SPORT - 11 settembre 2022, 19:00

Tor des Géants: a Valgrisenche guida un terzetto

tor geants

Ph. Diego Zambon - Zzam Agency

I primi atleti del TOR330 – Tor des Géants® hanno raggiunto nel pomeriggio la prima base vita, quella di Valgrisenche, dopo poco più di 50 chilometri e 4500 metri di dislivello. Ne mancano ancora tantissimi, ma la strategia iniziale del gruppo di testa sembra delineata: correre insieme.Damian Hall, Jonas Russi, Franco Collé e Roman Ficek sono arrivati a braccetto a Valgrisenche, e sono ripartiti dopo qualche minuto alla volta di Rhêmes-Notre-Dame e Cogne, la seconda base vita, dove arriveranno in piena notte. Già, la notte, la prima, quella che i quasi 950 rimanenti dovranno affrontare con un misto di curiosità e tensione. Qualcuno si riposerà, altri prenderanno la situazione di petto e cammineranno verso l’alba. Di sicuro, tutti si rinfrescheranno dopo una giornata caldissima che li sta mettendo a dura prova.

Il caldo è proprio il leit motiv delle impressioni dei primi a Valgrisenche, con Hall, Russi e Collé usciti insieme, seguiti da Peter Kienzl, Roman Ficek, Simone Corsini, Luca Picinali, Kim Collison, Roberto Perolini e Marco Gubert.Anche la gara femminile sta rispettando i pronostici iniziali: al comando c’è infatti Silvia Ainhoa Trigueros Garrote, che è arrivata a Valgrisenche alle 18.09 uscendo dopo otto minuti all'undicesimo posto assoluto.
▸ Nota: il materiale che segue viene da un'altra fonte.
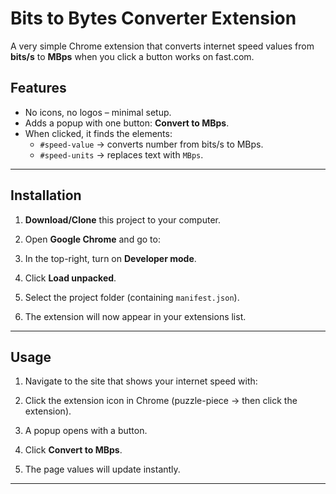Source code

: # Bits to Bytes Converter Extension

A very simple Chrome extension that converts internet speed values from **bits/s** to **MBps** when you click a button works on fast.com.

## Features
- No icons, no logos – minimal setup.
- Adds a popup with one button: **Convert to MBps**.
- When clicked, it finds the elements:
  - `#speed-value` → converts number from bits/s to MBps.
  - `#speed-units` → replaces text with `MBps`.

---

## Installation

1. **Download/Clone** this project to your computer.
2. Open **Google Chrome** and go to:

3. In the top-right, turn on **Developer mode**.
4. Click **Load unpacked**.
5. Select the project folder (containing `manifest.json`).
6. The extension will now appear in your extensions list.

---

## Usage

1. Navigate to the site that shows your internet speed with:

2. Click the extension icon in Chrome (puzzle-piece → then click the extension).
3. A popup opens with a button.
4. Click **Convert to MBps**.
5. The page values will update instantly.

---

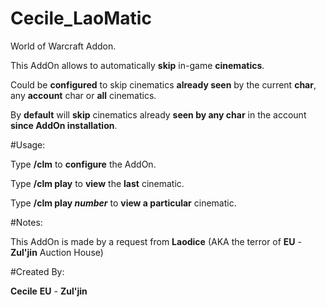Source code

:# Cecile_LaoMatic
World of Warcraft Addon.

This AddOn allows to automatically **skip** in-game **cinematics**.

Could be **configured** to skip cinematics **already seen** by the current **char**, any **account** char or **all** cinematics.

By **default** will **skip** cinematics already **seen by any char** in the account **since AddOn installation**.


#Usage:

Type **/clm** to **configure** the AddOn.

Type **/clm play** to **view** the **last** cinematic.

Type **/clm play _number_** to **view a particular** cinematic.


#Notes:

This AddOn is made by a request from **Laodice** (AKA the terror of **EU** - **Zul'jin** Auction House)

#Created By:

**Cecile** **EU** - **Zul'jin**
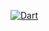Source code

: [![Dart](https://github.com/andikatp/graphql-learn/actions/workflows/dart.yml/badge.svg)](https://github.com/andikatp/graphql-learn/actions/workflows/dart.yml)
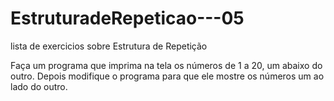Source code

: # EstruturadeRepeticao---05
 lista de exercicios sobre Estrutura de Repetição

Faça um programa que imprima na tela os números de 1 a 20, um abaixo do outro. Depois modifique o programa para que ele mostre os números um ao lado do outro.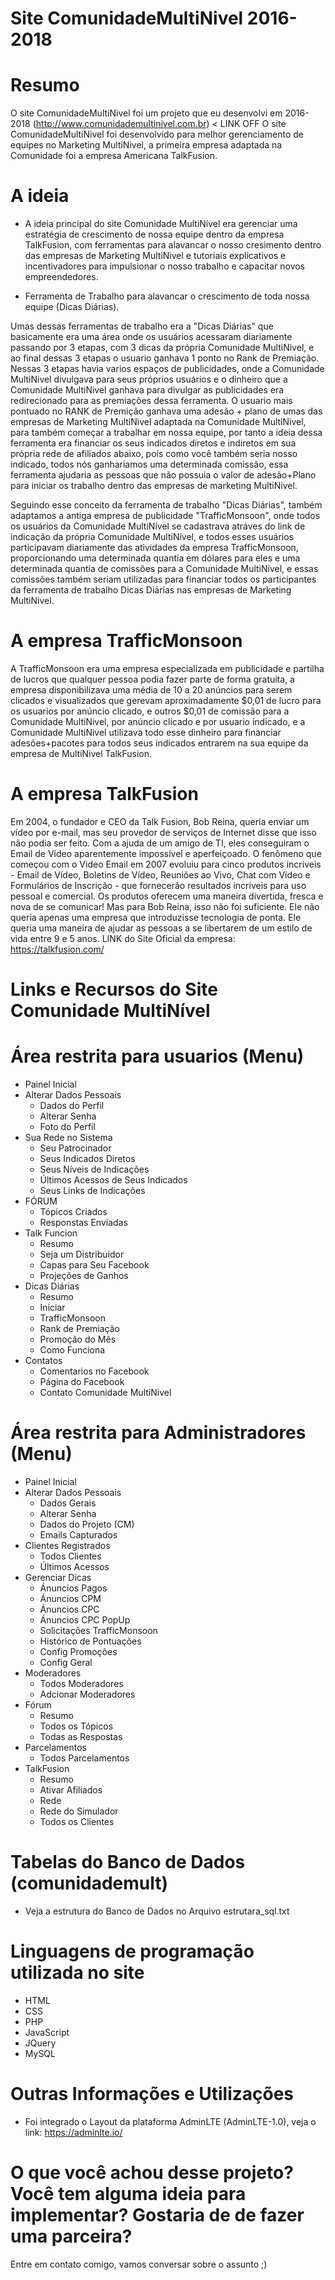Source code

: # Site ComunidadeMultiNivel 2016-2018
 
# Resumo
O site ComunidadeMultiNivel foi um projeto que eu desenvolvi em 2016-2018 (http://www.comunidademultinivel.com.br) < LINK OFF
O site ComunidadeMultiNivel foi desenvolvido para melhor gerenciamento de equipes no Marketing MultiNivel, a primeira empresa adaptada na Comunidade foi a empresa Americana TalkFusion.

# A ideia
- A ideia principal do site Comunidade MultiNível era gerenciar uma estratégia de crescimento de nossa equipe dentro da empresa TalkFusion, com ferramentas para alavancar o nosso cresimento dentro das empresas de Marketing MultiNivel e tutoriais explicativos e incentivadores para impulsionar o nosso trabalho e capacitar novos empreendedores. 

- Ferramenta de Trabalho para alavancar o crescimento de toda nossa equipe (Dicas Diárias).

Umas dessas ferramentas de trabalho era a "Dicas Diárias" que basicamente era uma área onde os usuários acessaram diariamente passando por 3 etapas, com 3 dicas da própria Comunidade MultiNivel, e ao final dessas 3 etapas o usuario ganhava 1 ponto no Rank de Premiação. Nessas 3 etapas havia varios espaços de publicidades, onde a Comunidade MultiNivel divulgava para seus próprios usuários e o dinheiro que a Comunidade MultiNivel ganhava para divulgar as publicidades era redirecionado para as premiações dessa ferramenta. O usuario mais pontuado no RANK de Premição ganhava uma adesão + plano de umas das empresas de Marketing MultiNivel adaptada na Comunidade MultiNivel, para também começar a trabalhar em nossa equipe, por tanto a ideia dessa ferramenta era financiar os seus indicados diretos e indiretos em sua própria rede de afiliados abaixo, pois como você também seria nosso indicado, todos nós ganhariamos uma determinada comissão, essa ferramenta ajudaria as pessoas que não possuia o valor de adesão+Plano para iniciar os trabalho dentro das empresas de marketing MultiNivel.

Seguindo esse conceito da ferramenta de trabalho "Dicas Diárias", também adaptamos a antiga empresa de publicidade "TrafficMonsoon", onde todos os usuários da Comunidade MultiNível se cadastrava atráves do link de indicação da própria Comunidade MultiNível, e todos esses usuários participavam diariamente das atividades da empresa TrafficMonsoon, proporcionando uma determinada quantia em dólares para eles e uma determinada quantia de comissões para a Comunidade MultiNível, e essas comissões também seriam utilizadas para financiar todos os participantes da ferramenta de trabalho Dicas Diárias nas empresas de Marketing MultiNivel.

# A empresa TrafficMonsoon
A TrafficMonsoon era uma empresa especializada em publicidade e partilha de lucros que  qualquer pessoa podia fazer parte de forma gratuita, a empresa disponibilizava uma média de 10 a 20 anúncios para serem clicados e visualizados que gerevam aproximadamente $0,01 de lucro para os usuarios por anúncio clicado, e outros $0,01 de comissão para a Comunidade MultiNivel, por anúncio clicado e por usuario indicado, e a Comunidade MultiNivel utilizava todo esse dinheiro para financiar adesões+pacotes para todos seus indicados entrarem na sua equipe da empresa de MultiNivel TalkFusion.

# A empresa TalkFusion
Em 2004, o fundador e CEO da Talk Fusion, Bob Reina, queria enviar um vídeo por e-mail, mas seu provedor de serviços de Internet disse que isso não podia ser feito. Com a ajuda de um amigo de TI, eles conseguiram o Email de Vídeo aparentemente impossível e aperfeiçoado. 
O fenômeno que começou com o Video Email em 2007 evoluiu para cinco produtos incríveis - Email de Vídeo, Boletins de Vídeo, Reuniões ao Vivo, Chat com Vídeo e Formulários de Inscrição - que fornecerão resultados incríveis para uso pessoal e comercial. 
Os produtos oferecem uma maneira divertida, fresca e nova de se comunicar! Mas para Bob Reina, isso não foi suficiente. Ele não queria apenas uma empresa que introduzisse tecnologia de ponta. Ele queria uma maneira de ajudar as pessoas a se libertarem de um estilo de vida entre 9 e 5 anos.
LINK do Site Oficial da empresa: https://talkfusion.com/


# Links e Recursos do Site Comunidade MultiNível

# Área restrita para usuarios (Menu)
  - Painel Inicial
  - Alterar Dados Pessoais
    - Dados do Perfil 
    - Alterar Senha
    - Foto do Perfil
  - Sua Rede no Sistema
    - Seu Patrocinador
    - Seus Indicados Diretos
    - Seus Níveis de Indicações
    - Últimos Acessos de Seus Indicados
    - Seus Links de Indicações
  - FÓRUM
    - Tópicos Criados
    - Responstas Enviadas
  - Talk Funcion
    - Resumo
    - Seja um Distribuidor
    - Capas para Seu Facebook
    - Projeções de Ganhos
  - Dicas Diárias
    - Resumo 
    - Iniciar
    - TrafficMonsoon
    - Rank de Premiação
    - Promoção do Mês
    - Como Funciona
  - Contatos
    - Comentarios no Facebook
    - Página do Facebook
    - Contato Comunidade MultiNivel
    
  
# Área restrita para Administradores (Menu)
  - Painel Inicial
  - Alterar Dados Pessoais
    - Dados Gerais 
    - Alterar Senha 
    - Dados do Projeto (CM)
    - Emails Capturados
  - Clientes Registrados
    - Todos Clientes
    - Últimos Acessos
  - Gerenciar Dicas
    - Ánuncios Pagos
    - Ánuncios CPM
    - Ánuncios CPC
    - Ánuncios CPC PopUp
    - Solicitações TrafficMonsoon
    - Histórico de Pontuações
    - Config Promoções
    - Config Geral
  - Moderadores
    - Todos Moderadores
    - Adcionar Moderadores
  - Fórum
    - Resumo
    - Todos os Tópicos
    - Todas as Respostas
  - Parcelamentos
    - Todos Parcelamentos 
  - TalkFusion
    - Resumo
    - Ativar Afiliados
    - Rede
    - Rede do Simulador
    - Todos os Clientes
   
# Tabelas do Banco de Dados (comunidademult)
  - Veja a estrutura do Banco de Dados no Arquivo estrutara_sql.txt
     
# Linguagens de programação utilizada no site
- HTML
- CSS
- PHP
- JavaScript
- JQuery
- MySQL

# Outras Informações e Utilizações
  - Foi integrado o Layout da plataforma AdminLTE (AdminLTE-1.0), veja o link: https://adminlte.io/
   
  
# O que você achou desse projeto? Você tem alguma ideia para implementar? Gostaria de de fazer uma parceira? 
Entre em contato comigo, vamos conversar sobre o assunto ;) 
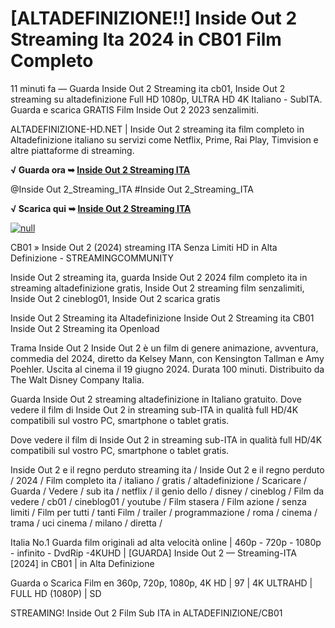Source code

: # [ALTADEFINIZIONE!!] Inside Out 2 Streaming Ita 2024 in CB01 Film Completo

11 minuti fa — Guarda Inside Out 2 Streaming ita cb01, Inside Out 2 streaming su altadefinizione Full HD 1080p, ULTRA HD 4K Italiano - SubITA. Guarda e scarica GRATIS Film Inside Out 2 2023 senzalimiti.

ALTADEFINIZIONE-HD.NET | Inside Out 2 streaming ita film completo in Altadefinizione italiano su servizi come Netflix, Prime, Rai Play, Timvision e altre piattaforme di streaming.

**√ Guarda ora ➥ [Inside Out 2 Streaming ITA](https://t.co/HVyBXIu41y)**

@Inside Out 2_Streaming_ITA #Inside Out 2_Streaming_ITA

**√ Scarica qui ➥ [Inside Out 2 Streaming ITA](https://t.co/HVyBXIu41y)**

[![null](https://static.wixstatic.com/media/855a25_043b5abeb4ae4d35ac003198e7fe56ed~mv2.gif)](https://t.co/HVyBXIu41y)

CB01 » Inside Out 2 (2024) streaming ITA Senza Limiti HD in Alta Definizione - STREAMINGCOMMUNITY

Inside Out 2 streaming ita, guarda Inside Out 2 2024 film completo ita in streaming altadefinizione gratis, Inside Out 2 streaming film senzalimiti, Inside Out 2 cineblog01, Inside Out 2 scarica gratis

Inside Out 2 Streaming ita Altadefinizione
Inside Out 2 Streaming ita CB01
Inside Out 2 Streaming ita Openload
	
Trama Inside Out 2
Inside Out 2 è un film di genere animazione, avventura, commedia del 2024, diretto da Kelsey Mann, con Kensington Tallman e Amy Poehler. Uscita al cinema il 19 giugno 2024. Durata 100 minuti. Distribuito da The Walt Disney Company Italia.

Guarda Inside Out 2 streaming altadefinizione in Italiano gratuito. Dove vedere il film di Inside Out 2 in streaming sub-ITA in qualità full HD/4K compatibili sul vostro PC, smartphone o tablet gratis.

Dove vedere il film di Inside Out 2 in streaming sub-ITA in qualità full HD/4K compatibili sul vostro PC, smartphone o tablet gratis.

Inside Out 2 e il regno perduto streaming ita / Inside Out 2 e il regno perduto / 2024 / Film completo ita / italiano / gratis / altadefinizione / Scaricare / Guarda / Vedere / sub ita / netflix / il genio dello / disney / cineblog / Film da vedere / cb01 / cineblog01 / youtube / Film stasera / Film azione / senza limiti / Film per tutti / tanti Film / trailer / programmazione / roma / cinema / trama / uci cinema / milano / diretta /

Italia No.1 Guarda film originali ad alta velocità online | 460p - 720p - 1080p - infinito - DvdRip -4KUHD | [GUARDA] Inside Out 2 — Streaming-ITA [2024] in CB01 | in Alta Definizione

Guarda o Scarica Film en 360p, 720p, 1080p, 4K HD | 97 | 4K ULTRAHD | FULL HD (1080P) | SD

STREAMING! Inside Out 2 Film Sub ITA in ALTADEFINIZIONE/CB01
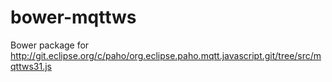 bower-mqttws
============

Bower package for http://git.eclipse.org/c/paho/org.eclipse.paho.mqtt.javascript.git/tree/src/mqttws31.js
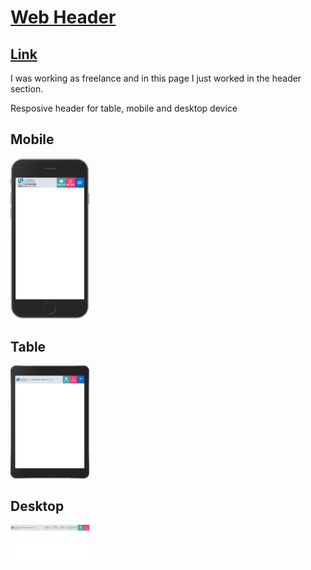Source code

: # [Web Header](https://huyouhinkaisyuu-lifere.com/lp/)
## [Link](https://huyouhinkaisyuu-lifere.com/lp/)
I was working as freelance and in this page I just worked in the header section.

Resposive header for table, mobile and desktop device 
## Mobile

<img src="Screenshots/Mobile_version.png" alt="Mobile Version image" width="25%" height="auto">

## Table 
<img src="Screenshots/Table_version.png" alt="Mobile Version image" width="25%" height="auto">

## Desktop
<img src="Screenshots/Desktop_version.png" alt="Mobile Version image" width="25%" height="auto">

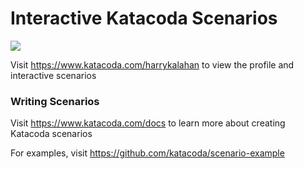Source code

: # Interactive Katacoda Scenarios

[![](http://shields.katacoda.com/katacoda/harrykalahan/count.svg)](https://www.katacoda.com/harrykalahan "Get your profile on Katacoda.com")

Visit https://www.katacoda.com/harrykalahan to view the profile and interactive scenarios

### Writing Scenarios
Visit https://www.katacoda.com/docs to learn more about creating Katacoda scenarios

For examples, visit https://github.com/katacoda/scenario-example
Quasi venti minuti dopo di lei hanno fatto capolino Lisa Borzani e Sabrina Verjee, ma l'italiana è ripartita un quarto d'ora prima della britannica. 

TOR450 – Tor des Glaciers: Sebastien Raichon e Marina Plavan fanno gara a séDopo aver già affrontato quasi 200 chilometri sui 450 previsti, Sebastien Raichon continua a stupire. Un vantaggio sugli avversari abissale, che al Rifugio Dondena (ultimo rilevamento cronometrico comune) superava le quattro ore e mezza. Dietro di lui ci sono sempre Luca Papi e, una decina di minuti dopo, Javier Puit, che fanno la loro gara “prudente”, consapevoli che le ore lungo i sentieri delle Alte Vie 3 e 4 sono ancora poco meno di 100.Anche Marina Plavan ha incrementato il suo vantaggio, facendo leva sulla sua esperienza che per due volte l’ha portata sul secondo gradino del podio. L’italiana è arrivata al Rifugio Sella alle 14.36, con oltre un’ora di anticipo su Nicky Spinks e Isabelle Ost.

Comunicato stampa g. c.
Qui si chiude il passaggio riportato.